─── Records shown

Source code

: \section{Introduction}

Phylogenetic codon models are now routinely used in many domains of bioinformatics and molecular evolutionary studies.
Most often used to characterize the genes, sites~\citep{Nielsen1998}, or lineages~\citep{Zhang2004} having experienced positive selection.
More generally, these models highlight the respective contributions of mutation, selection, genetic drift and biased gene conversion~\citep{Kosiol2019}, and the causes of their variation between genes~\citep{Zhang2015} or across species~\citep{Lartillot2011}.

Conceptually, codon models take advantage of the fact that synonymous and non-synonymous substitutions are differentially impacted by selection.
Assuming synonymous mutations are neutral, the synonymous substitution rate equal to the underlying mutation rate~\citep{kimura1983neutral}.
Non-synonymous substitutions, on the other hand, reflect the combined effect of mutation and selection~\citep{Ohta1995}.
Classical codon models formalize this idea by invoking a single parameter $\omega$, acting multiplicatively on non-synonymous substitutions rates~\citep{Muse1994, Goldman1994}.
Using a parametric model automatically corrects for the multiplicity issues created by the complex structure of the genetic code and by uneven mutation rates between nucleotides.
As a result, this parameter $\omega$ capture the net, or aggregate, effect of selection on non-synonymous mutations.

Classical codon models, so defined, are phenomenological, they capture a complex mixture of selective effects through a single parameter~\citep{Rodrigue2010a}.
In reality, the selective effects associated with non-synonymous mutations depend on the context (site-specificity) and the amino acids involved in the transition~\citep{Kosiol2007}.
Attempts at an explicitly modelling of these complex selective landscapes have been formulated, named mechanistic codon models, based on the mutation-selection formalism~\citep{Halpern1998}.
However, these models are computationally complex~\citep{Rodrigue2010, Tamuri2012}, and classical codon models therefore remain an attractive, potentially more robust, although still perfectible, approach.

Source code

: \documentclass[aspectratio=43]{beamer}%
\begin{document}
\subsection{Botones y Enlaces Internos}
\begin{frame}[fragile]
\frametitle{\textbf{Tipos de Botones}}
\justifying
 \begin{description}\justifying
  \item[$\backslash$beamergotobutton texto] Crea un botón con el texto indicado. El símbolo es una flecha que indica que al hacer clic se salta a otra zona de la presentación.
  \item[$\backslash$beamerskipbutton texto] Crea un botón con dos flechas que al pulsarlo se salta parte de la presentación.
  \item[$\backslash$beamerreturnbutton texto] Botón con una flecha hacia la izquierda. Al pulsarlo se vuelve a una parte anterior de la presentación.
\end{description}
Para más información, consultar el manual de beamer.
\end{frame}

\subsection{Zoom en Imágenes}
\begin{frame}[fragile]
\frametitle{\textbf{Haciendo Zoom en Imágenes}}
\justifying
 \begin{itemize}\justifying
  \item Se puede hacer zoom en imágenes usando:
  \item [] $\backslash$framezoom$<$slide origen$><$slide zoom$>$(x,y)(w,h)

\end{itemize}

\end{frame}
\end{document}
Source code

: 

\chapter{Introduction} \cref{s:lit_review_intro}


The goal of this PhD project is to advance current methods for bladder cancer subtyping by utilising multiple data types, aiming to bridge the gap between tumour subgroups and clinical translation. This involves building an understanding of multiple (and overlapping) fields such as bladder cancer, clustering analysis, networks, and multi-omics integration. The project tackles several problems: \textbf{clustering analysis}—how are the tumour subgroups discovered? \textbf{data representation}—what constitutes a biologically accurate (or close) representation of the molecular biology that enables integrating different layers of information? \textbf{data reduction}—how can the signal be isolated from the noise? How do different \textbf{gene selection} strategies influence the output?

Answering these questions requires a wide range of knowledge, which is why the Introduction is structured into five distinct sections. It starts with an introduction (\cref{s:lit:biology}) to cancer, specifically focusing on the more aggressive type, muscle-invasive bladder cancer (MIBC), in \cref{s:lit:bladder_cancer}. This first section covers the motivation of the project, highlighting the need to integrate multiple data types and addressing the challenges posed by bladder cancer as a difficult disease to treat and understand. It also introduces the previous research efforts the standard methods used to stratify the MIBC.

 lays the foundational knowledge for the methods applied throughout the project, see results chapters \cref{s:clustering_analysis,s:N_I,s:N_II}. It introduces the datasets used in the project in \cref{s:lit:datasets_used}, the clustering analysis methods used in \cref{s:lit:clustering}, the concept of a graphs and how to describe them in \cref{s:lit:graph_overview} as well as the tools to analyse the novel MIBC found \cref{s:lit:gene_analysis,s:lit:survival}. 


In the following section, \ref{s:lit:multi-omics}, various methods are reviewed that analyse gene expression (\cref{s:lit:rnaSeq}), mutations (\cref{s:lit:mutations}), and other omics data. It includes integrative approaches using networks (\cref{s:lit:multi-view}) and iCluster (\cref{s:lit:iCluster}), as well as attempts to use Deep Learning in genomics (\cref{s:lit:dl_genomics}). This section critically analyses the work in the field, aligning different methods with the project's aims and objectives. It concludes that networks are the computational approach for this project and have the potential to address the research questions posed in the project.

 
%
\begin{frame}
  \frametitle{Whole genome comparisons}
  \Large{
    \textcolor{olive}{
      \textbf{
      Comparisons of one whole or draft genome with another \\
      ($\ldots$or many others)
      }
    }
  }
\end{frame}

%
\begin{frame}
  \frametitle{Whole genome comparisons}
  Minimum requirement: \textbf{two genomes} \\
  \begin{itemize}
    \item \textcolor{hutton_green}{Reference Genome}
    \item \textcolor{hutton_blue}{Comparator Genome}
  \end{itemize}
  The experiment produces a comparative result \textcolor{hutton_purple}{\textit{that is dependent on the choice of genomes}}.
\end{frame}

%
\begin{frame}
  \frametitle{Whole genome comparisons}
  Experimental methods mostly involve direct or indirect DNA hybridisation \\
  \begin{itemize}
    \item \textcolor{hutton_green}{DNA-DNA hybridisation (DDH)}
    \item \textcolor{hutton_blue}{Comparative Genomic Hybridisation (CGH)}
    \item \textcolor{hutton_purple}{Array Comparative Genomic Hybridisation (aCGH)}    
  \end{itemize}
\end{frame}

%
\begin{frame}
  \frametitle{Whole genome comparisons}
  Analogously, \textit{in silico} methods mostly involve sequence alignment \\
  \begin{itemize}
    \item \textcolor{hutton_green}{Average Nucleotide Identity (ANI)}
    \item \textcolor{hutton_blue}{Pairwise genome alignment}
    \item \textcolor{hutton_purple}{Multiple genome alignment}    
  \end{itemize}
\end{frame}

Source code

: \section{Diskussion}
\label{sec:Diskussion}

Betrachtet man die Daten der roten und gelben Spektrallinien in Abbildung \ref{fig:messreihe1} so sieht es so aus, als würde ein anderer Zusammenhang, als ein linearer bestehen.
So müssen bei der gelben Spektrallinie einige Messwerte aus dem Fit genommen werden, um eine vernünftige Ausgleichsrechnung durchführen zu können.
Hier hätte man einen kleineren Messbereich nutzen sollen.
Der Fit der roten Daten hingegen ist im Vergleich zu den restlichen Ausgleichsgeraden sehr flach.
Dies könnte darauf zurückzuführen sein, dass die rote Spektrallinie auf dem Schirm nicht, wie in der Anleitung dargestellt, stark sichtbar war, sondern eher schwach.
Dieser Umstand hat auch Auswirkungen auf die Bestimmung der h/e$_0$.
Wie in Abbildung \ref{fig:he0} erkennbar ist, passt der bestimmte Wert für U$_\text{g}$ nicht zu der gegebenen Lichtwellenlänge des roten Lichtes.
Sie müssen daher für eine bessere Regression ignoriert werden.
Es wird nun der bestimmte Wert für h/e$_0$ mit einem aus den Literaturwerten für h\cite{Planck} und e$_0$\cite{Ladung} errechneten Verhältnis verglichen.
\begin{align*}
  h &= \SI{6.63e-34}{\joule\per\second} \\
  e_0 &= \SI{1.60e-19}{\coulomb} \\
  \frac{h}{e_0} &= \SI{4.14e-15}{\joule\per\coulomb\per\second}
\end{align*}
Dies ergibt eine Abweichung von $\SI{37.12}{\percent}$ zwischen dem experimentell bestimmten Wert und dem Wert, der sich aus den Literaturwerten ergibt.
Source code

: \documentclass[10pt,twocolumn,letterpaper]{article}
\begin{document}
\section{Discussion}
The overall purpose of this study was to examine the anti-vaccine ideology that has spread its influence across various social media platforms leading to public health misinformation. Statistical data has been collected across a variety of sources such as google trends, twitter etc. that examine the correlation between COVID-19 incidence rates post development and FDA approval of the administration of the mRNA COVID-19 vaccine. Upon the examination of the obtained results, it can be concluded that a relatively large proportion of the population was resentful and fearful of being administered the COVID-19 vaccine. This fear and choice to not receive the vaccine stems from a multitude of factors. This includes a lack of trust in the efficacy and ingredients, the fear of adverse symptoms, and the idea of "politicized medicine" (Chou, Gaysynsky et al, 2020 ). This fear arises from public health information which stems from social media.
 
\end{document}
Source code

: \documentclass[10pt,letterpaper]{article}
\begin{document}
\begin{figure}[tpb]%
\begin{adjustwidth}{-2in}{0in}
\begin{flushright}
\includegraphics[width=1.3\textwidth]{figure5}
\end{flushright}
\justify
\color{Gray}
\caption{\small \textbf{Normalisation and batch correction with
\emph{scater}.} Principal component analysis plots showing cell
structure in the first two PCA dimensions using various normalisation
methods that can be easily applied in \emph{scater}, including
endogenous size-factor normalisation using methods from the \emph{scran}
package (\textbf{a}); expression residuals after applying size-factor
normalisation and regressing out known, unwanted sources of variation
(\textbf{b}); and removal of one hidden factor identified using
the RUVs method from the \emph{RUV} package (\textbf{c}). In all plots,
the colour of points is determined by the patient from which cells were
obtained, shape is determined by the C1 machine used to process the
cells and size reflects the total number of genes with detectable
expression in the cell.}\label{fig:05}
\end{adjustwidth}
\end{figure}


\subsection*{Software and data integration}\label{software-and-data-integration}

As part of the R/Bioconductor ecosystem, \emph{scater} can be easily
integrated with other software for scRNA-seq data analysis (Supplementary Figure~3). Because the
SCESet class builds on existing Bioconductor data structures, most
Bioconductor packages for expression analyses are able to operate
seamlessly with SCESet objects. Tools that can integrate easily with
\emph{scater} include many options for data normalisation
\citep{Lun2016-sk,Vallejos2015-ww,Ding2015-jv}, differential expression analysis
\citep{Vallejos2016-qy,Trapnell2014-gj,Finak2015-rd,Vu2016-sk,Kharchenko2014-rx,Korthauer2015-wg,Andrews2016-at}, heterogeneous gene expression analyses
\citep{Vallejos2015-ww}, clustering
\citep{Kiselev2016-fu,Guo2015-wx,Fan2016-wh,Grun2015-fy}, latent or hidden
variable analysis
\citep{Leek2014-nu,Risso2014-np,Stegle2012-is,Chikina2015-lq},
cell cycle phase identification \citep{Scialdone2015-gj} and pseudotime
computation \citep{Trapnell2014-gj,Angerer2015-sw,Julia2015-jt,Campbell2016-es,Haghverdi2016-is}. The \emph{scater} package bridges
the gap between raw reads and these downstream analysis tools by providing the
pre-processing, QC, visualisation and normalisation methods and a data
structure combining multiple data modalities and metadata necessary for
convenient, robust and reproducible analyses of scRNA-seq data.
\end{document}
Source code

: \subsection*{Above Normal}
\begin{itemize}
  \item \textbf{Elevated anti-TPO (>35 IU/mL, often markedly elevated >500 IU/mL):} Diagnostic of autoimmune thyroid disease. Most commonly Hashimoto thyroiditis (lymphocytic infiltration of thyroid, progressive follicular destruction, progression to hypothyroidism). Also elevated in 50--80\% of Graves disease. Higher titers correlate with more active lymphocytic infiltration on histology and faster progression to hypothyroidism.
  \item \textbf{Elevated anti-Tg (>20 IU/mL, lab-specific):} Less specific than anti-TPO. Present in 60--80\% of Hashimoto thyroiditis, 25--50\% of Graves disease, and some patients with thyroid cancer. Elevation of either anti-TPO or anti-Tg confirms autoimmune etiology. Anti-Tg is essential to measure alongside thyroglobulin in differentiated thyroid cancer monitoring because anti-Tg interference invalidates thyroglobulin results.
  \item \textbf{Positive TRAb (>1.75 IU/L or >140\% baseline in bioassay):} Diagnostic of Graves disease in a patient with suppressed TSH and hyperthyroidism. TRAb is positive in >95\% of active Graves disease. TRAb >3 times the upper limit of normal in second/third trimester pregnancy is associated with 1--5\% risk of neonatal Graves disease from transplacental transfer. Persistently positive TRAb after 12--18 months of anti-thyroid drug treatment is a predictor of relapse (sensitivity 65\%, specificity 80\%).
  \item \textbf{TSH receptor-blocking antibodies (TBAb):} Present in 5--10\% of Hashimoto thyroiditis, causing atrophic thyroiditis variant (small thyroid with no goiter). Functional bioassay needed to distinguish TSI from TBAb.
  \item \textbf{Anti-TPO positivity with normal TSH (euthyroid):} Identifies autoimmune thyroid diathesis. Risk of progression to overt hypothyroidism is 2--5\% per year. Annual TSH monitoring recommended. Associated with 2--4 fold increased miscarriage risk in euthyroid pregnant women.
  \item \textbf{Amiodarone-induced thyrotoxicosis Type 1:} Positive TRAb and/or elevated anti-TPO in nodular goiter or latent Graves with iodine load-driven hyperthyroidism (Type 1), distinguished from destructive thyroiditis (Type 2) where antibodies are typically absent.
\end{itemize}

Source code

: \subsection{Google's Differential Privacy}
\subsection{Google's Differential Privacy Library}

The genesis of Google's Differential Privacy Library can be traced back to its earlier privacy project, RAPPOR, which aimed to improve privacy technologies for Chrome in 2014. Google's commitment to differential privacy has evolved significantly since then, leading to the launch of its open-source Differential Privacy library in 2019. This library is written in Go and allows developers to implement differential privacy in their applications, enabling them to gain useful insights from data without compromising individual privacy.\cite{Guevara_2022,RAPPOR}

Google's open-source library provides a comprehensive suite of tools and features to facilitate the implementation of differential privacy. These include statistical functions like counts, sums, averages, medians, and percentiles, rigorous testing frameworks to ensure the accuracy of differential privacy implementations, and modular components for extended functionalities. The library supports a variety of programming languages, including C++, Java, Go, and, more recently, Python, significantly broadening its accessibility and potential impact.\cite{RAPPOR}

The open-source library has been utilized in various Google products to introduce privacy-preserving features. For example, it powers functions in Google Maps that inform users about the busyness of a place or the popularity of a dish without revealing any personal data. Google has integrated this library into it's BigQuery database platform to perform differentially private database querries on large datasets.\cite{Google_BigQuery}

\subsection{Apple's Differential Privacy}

──────

→ **Prompt**
Above this instruction are the records; retype exactly the lines from the one containing "seamlessly with SCESet" up to and including the one containing "progression to hypothyroidism.".

→ **Your response**
seamlessly with SCESet objects. Tools that can integrate easily with
\emph{scater} include many options for data normalisation
\citep{Lun2016-sk,Vallejos2015-ww,Ding2015-jv}, differential expression analysis
\citep{Vallejos2016-qy,Trapnell2014-gj,Finak2015-rd,Vu2016-sk,Kharchenko2014-rx,Korthauer2015-wg,Andrews2016-at}, heterogeneous gene expression analyses
\citep{Vallejos2015-ww}, clustering
\citep{Kiselev2016-fu,Guo2015-wx,Fan2016-wh,Grun2015-fy}, latent or hidden
variable analysis
\citep{Leek2014-nu,Risso2014-np,Stegle2012-is,Chikina2015-lq},
cell cycle phase identification \citep{Scialdone2015-gj} and pseudotime
computation \citep{Trapnell2014-gj,Angerer2015-sw,Julia2015-jt,Campbell2016-es,Haghverdi2016-is}. The \emph{scater} package bridges
the gap between raw reads and these downstream analysis tools by providing the
pre-processing, QC, visualisation and normalisation methods and a data
structure combining multiple data modalities and metadata necessary for
convenient, robust and reproducible analyses of scRNA-seq data.
\end{document}
Source code

: \subsection*{Above Normal}
\begin{itemize}
  \item \textbf{Elevated anti-TPO (>35 IU/mL, often markedly elevated >500 IU/mL):} Diagnostic of autoimmune thyroid disease. Most commonly Hashimoto thyroiditis (lymphocytic infiltration of thyroid, progressive follicular destruction, progression to hypothyroidism). Also elevated in 50--80\% of Graves disease. Higher titers correlate with more active lymphocytic infiltration on histology and faster progression to hypothyroidism.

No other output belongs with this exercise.